MOSCOW, 20 Nov - PRIME. Net inflow of funds to funds investing in Russian assets and bonds (including funds focused not only on the Russian Federation) for the week through November 18 amounted to $ 320 million after an inflow of $ 255 million a week earlier, according to a review by BCS Global Markets.
BCS Global Markets provides data from an organization that monitors the inflow and outflow of funds to investment funds and the distribution of funds - Emerging Portfolio Fund Research (EPFR).
"Russian assets received a high inflow of $ 320 million after $ 255 million in the previous week, which was the best result in two weeks since January," the survey said. Including the inflow to equity funds specializing exclusively in the Russian market (russia-dedicated funds) amounted to $ 130 million in a week against an inflow of $ 40 million a week earlier.

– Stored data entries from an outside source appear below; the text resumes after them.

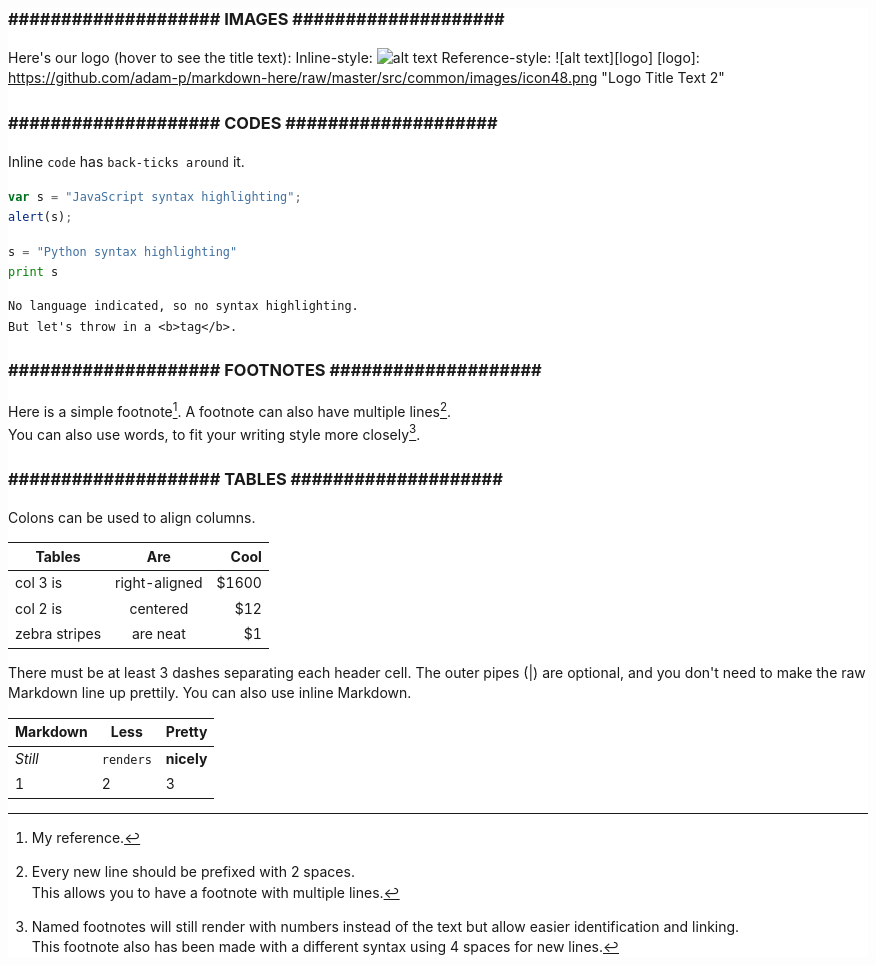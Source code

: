 ### #################### IMAGES #################### ###
Here's our logo (hover to see the title text):
Inline-style: 
![alt text](https://github.com/adam-p/markdown-here/raw/master/src/common/images/icon48.png "Logo Title Text 1")
Reference-style: 
![alt text][logo]
[logo]: https://github.com/adam-p/markdown-here/raw/master/src/common/images/icon48.png "Logo Title Text 2"

### #################### CODES #################### ###
Inline `code` has `back-ticks around` it.
```javascript
var s = "JavaScript syntax highlighting";
alert(s);
```
```python
s = "Python syntax highlighting"
print s
```
```
No language indicated, so no syntax highlighting. 
But let's throw in a <b>tag</b>.
```

### #################### FOOTNOTES #################### ###
Here is a simple footnote[^1].
A footnote can also have multiple lines[^2].  
You can also use words, to fit your writing style more closely[^note].
[^1]: My reference.
[^2]: Every new line should be prefixed with 2 spaces.  
  This allows you to have a footnote with multiple lines.
[^note]:
    Named footnotes will still render with numbers instead of the text but allow easier identification and linking.  
    This footnote also has been made with a different syntax using 4 spaces for new lines.

### #################### TABLES #################### ###
Colons can be used to align columns.

| Tables        | Are           | Cool  |
| ------------- |:-------------:| -----:|
| col 3 is      | right-aligned | $1600 |
| col 2 is      | centered      |   $12 |
| zebra stripes | are neat      |    $1 |

There must be at least 3 dashes separating each header cell.
The outer pipes (|) are optional, and you don't need to make the 
raw Markdown line up prettily. You can also use inline Markdown.

Markdown | Less | Pretty
--- | --- | ---
*Still* | `renders` | **nicely**
1 | 2 | 3


[arbitrary case-insensitive reference text]: https://www.mozilla.org
[1]: http://slashdot.org
[link text itself]: http://www.reddit.com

"Russian funds reported large inflows, which received both traditional funds - $ 50 million, and ETF (Exchange Traded Funds - Ed.) - $ 77 million. It is worth noting that we saw two funds (one in each category), which provided the second best result since July 2018: VanEck Vectors Russia ETF (RSX) received $ 97 million in a week, Pictet (a fund investing in Russian stocks) - $ 52 million, "the review says.
"Thus, the flows turned out to be concentrated, there is still no broad interest in Russian equity funds," the same source says.
"GEM (Global Emerging Markets Funds - Ed.) Equity Funds received $ 1.3 billion, with most country and regional funds showing net inflows, in particular China - $ 4.4 billion. Investors continued to withdraw money from Indian funds (at the end of the week, outflows amounted to $ 114 million), and $ 594 million were taken from South Korea, "added BCS Global Markets experts.